Could you return each line of the material that has "information" in it?
(Extracted entries Opens)
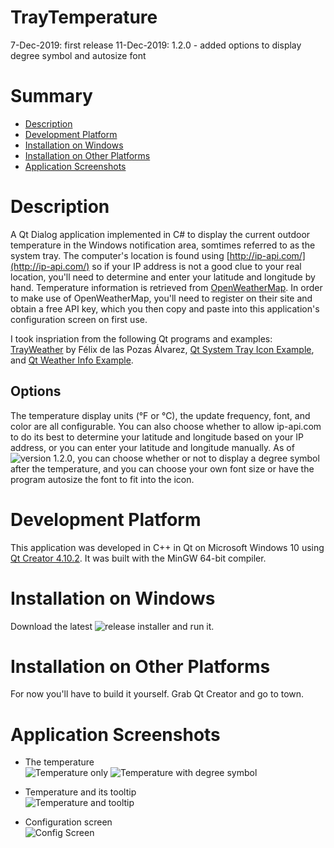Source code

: TrayTemperature
===============

 7-Dec-2019: first release
11-Dec-2019: 1.2.0 - added options to display degree symbol and autosize font

# Summary
- [Description](#description)
- [Development Platform](#development-platform)
- [Installation on Windows](#installation-on-windows)
- [Installation on Other Platforms](#installation-on-other-platforms)
- [Application Screenshots](#screenshots)

# Description
A Qt Dialog application implemented in C# to display the current outdoor temperature in the Windows notification area, somtimes referred to as the system tray.  The computer's location is found using [http://ip-api.com/](http://ip-api.com/) so if your IP address is not a good clue to your real location, you'll need to determine and enter your latitude and longitude by hand.  Temperature information is retrieved from [OpenWeatherMap](http://openweathermap.org/). In order to make use of OpenWeatherMap, you'll need to register on their site and obtain a free API key, which you then copy and paste into this application's configuration screen on first use.

I took inspriation from the following Qt programs and examples: [TrayWeather](https://github.com/FelixdelasPozas/TrayWeather) by Félix de las Pozas Álvarez, [Qt System Tray Icon Example](https://doc.qt.io/qt-5/qtwidgets-desktop-systray-example.html), and [Qt Weather Info Example](https://doc.qt.io/qt-5/qtpositioning-weatherinfo-example.html).

## Options
The temperature display units (&deg;F or &deg;C), the update frequency, font, and color are all configurable. You can also choose whether to allow ip-api.com to do its best to determine your latitude and longitude based on your IP address, or you can enter your latitude and longitude manually.  As of ![version 1.2.0](https://github.com/blabes/TrayTemperature/releases/tag/1.2.0), you can choose whether or not to display a degree symbol after the temperature, and you can choose your own font size or have the program autosize the font to fit into the icon.

# Development Platform
This application was developed in C++ in Qt on Microsoft Windows 10 using [Qt Creator 4.10.2](https://www.qt.io/development-tools). It was built with the MinGW 64-bit compiler.

# Installation on Windows
Download the latest ![release](https://github.com/blabes/TrayTemperature/releases/) installer and run it.

# Installation on Other Platforms
For now you'll have to build it yourself.  Grab Qt Creator and go to town.

# Application Screenshots
- The temperature  
![Temperature only](/../screenshots/TrayTemperature%20taskbar.png?raw=true "Temperature only")
![Temperature with degree symbol](/../screenshots/TrayTemperature%20tooltip%20degree.png?raw=true "Temperature with degree symbol") 

- Temperature and its tooltip  
![Temperature and tooltip](/../screenshots/TrayTemperature%20tooltip.png?raw=true "Temperature and tooltip")  

- Configuration screen  
![Config Screen](/../screenshots/TrayTemperature%20config%201_2_0.png?raw=true "Config Screen")  

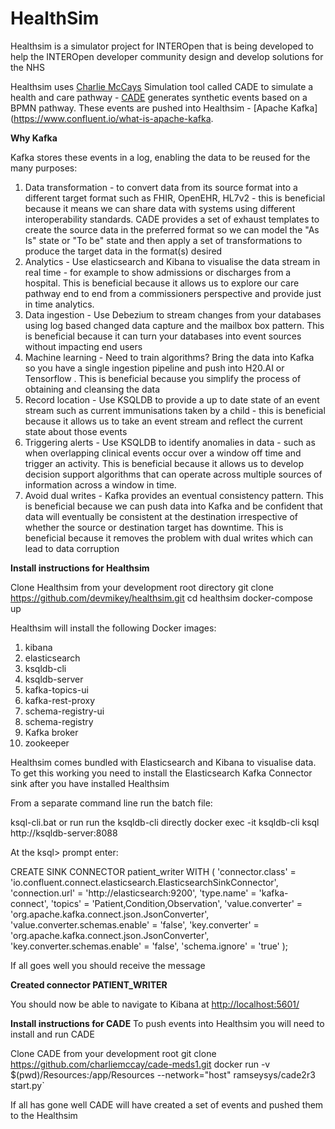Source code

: 
# HealthSim

Healthsim is a simulator project for INTEROpen that is being developed to help the INTEROpen developer community design and develop solutions for the NHS

Healthsim uses [Charlie McCays](https://github.com/charliemccay) Simulation tool called CADE to simulate a health and care pathway - [CADE](https://github.com/charliemccay/cade-meds1) generates synthetic events based on a BPMN pathway. These events are pushed into Healthsim -  [Apache Kafka](https://www.confluent.io/what-is-apache-kafka. 

**Why Kafka**

Kafka stores these events in a log, enabling the data to be reused for the many purposes:

1. Data transformation - to convert data from its source format into a different target format such as FHIR, OpenEHR, HL7v2 - this is beneficial because it means we can share data with systems using different interoperability standards. CADE provides a set of exhaust templates to create the source data in the preferred format so we can model the "As Is" state or "To be" state and then apply a set of transformations to produce the target data in the format(s) desired
2. Analytics - Use elasticsearch and Kibana to visualise the data stream in real time - for example to show admissions or discharges from a hospital. This is beneficial because it allows us to explore our care pathway end to end from a commissioners perspective and provide just in time analytics.
3. Data ingestion - Use Debezium to stream changes from your databases using log based changed data capture and the mailbox box pattern. This is beneficial because it can turn your databases into event sources without impacting end users
4. Machine learning - Need to train algorithms? Bring the data into Kafka so you have a single ingestion pipeline and push into H20.AI or Tensorflow . This is beneficial because you simplify the process of obtaining and cleansing the data
5.  Record location - Use KSQLDB to provide a up to date state of an event stream such as current immunisations taken by a child - this is beneficial because it allows us to take an event stream and reflect the current state about those events
6. Triggering alerts - Use KSQLDB to identify anomalies in data - such as when overlapping clinical events occur over a window off time and trigger an activity. This is beneficial because it allows us to develop decision support algorithms that can operate across multiple sources of information across a window in time.
7. Avoid dual writes - Kafka provides an eventual consistency pattern. This is beneficial because we can push data into Kafka and be confident that data will eventually be consistent at the destination irrespective of whether the source or destination target has downtime. This is beneficial because it removes the problem with dual writes which can lead to data corruption 

**Install instructions for Healthsim**

Clone Healthsim from your development root directory
git clone https://github.com/devmikey/healthsim.git
cd healthsim
docker-compose up

Healthsim will install the following Docker images:

1. kibana
2. elasticsearch
3. ksqldb-cli
4. ksqldb-server
5. kafka-topics-ui
6. kafka-rest-proxy
7. schema-registry-ui
8. schema-registry
9. Kafka broker
10. zookeeper

Healthsim comes bundled with Elasticsearch and Kibana to visualise data. To get this working you need to install the Elasticsearch Kafka Connector sink after you have installed Healthsim

From a separate command line run the batch file:

ksql-cli.bat
or run run the ksqldb-cli directly
docker exec -it ksqldb-cli ksql http://ksqldb-server:8088

At the ksql> prompt enter:

CREATE SINK CONNECTOR patient_writer WITH (
    'connector.class' = 'io.confluent.connect.elasticsearch.ElasticsearchSinkConnector',
    'connection.url' = 'http://elasticsearch:9200',
    'type.name' = 'kafka-connect',
    'topics' = 'Patient,Condition,Observation',
    'value.converter' = 'org.apache.kafka.connect.json.JsonConverter',
    'value.converter.schemas.enable' = 'false',
    'key.converter' = 'org.apache.kafka.connect.json.JsonConverter',
    'key.converter.schemas.enable' = 'false',
    'schema.ignore' = 'true'
);

If all goes well you should receive the message

 **Created connector PATIENT_WRITER**

You should now be able to navigate to Kibana at [http://localhost:5601/](http://localhost:5601/)

**Install instructions for CADE**
To push events into Healthsim you will need to install and run CADE

Clone CADE from your development root
git clone https://github.com/charliemccay/cade-meds1.git
docker run -v $(pwd)/Resources:/app/Resources --network="host" ramseysys/cade2r3 start.py`

If all has gone well CADE will have created a set of events and pushed them to the Healthsim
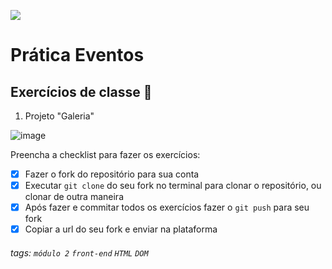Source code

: ![](https://i.imgur.com/xG74tOh.png)

# Prática Eventos

## Exercícios de classe 🏫
1. Projeto "Galeria"

![image](https://user-images.githubusercontent.com/62851616/148562731-777db16a-c432-4adb-a165-55e5495fbbdd.png)


Preencha a checklist para fazer os exercícios:

-   [x] Fazer o fork do repositório para sua conta
-   [x] Executar `git clone` do seu fork no terminal para clonar o repositório, ou clonar de outra maneira
-   [x] Após fazer e commitar todos os exercícios fazer o `git push` para seu fork
-   [x] Copiar a url do seu fork e enviar na plataforma

###### tags: `módulo 2` `front-end` `HTML` `DOM`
(Extracted entries Closes)
- **Reply to the task**
A Qt Dialog application implemented in C# to display the current outdoor temperature in the Windows notification area, somtimes referred to as the system tray.  The computer's location is found using [http://ip-api.com/](http://ip-api.com/) so if your IP address is not a good clue to your real location, you'll need to determine and enter your latitude and longitude by hand.  Temperature information is retrieved from [OpenWeatherMap](http://openweathermap.org/). In order to make use of OpenWeatherMap, you'll need to register on their site and obtain a free API key, which you then copy and paste into this application's configuration screen on first use.
6. Triggering alerts - Use KSQLDB to identify anomalies in data - such as when overlapping clinical events occur over a window off time and trigger an activity. This is beneficial because it allows us to develop decision support algorithms that can operate across multiple sources of information across a window in time.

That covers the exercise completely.